The study has also been criticised as unethical
A study in which fish oil was given to pupils in County Durham has been dismissed as "laughably incompetent".
Durham County Council said children who took the Omega-3 supplements during the school year performed better in exams.
It claimed out of 3,000 students who took part, almost a third showed significant improvements in GCSEs.
Dr Ben Goldacre said it was bad science because there was no separate study of pupils not taking fish oil. The council admits the trial was not definitive.
Dr Goldacre, an award-winning medical writer, said: "I think it is a laughably incompetent analysis of a laughably incompetent piece of research.
"In my view it is unethical to perform incompetent research on children in this way."
However Dr Goldacre added that just because the study was poorly conducted, that did not mean there was no benefit to taking fish oil supplements.
"I do think it's possible that fish oils might be helpful to improve school performance in children."
Dave Ford, from the council's children and young people's services department, carried out the initiative with the help of an educational psychologist.
They matched students who showed improved results to those, of similar abilities and backgrounds, who did not take the tablets.

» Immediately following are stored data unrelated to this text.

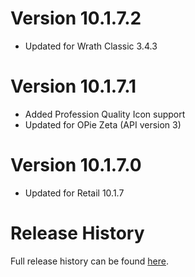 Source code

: # Version 10.1.7.2

* Updated for Wrath Classic 3.4.3

# Version 10.1.7.1

* Added Profession Quality Icon support
* Updated for OPie Zeta (API version 3)

# Version 10.1.7.0

* Updated for Retail 10.1.7

# Release History

Full release history can be found [here](https://github.com/kstange/OPieMasque/wiki/Release-Notes).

However, the council explained that there was no controlled study of those children who were not given supplements as part of the study, which took place in the school year ending in summer 2007.
Mr Ford said: "This study has produced some interesting and possibly exciting issues that could be the basis for future scientific trials.
"There seem to be some very clear indications that pupils taking the supplement do significantly better."
Mr Ford added that the council made no claim the results of its GCSE study could be attributed to Omega-3 supplements alone.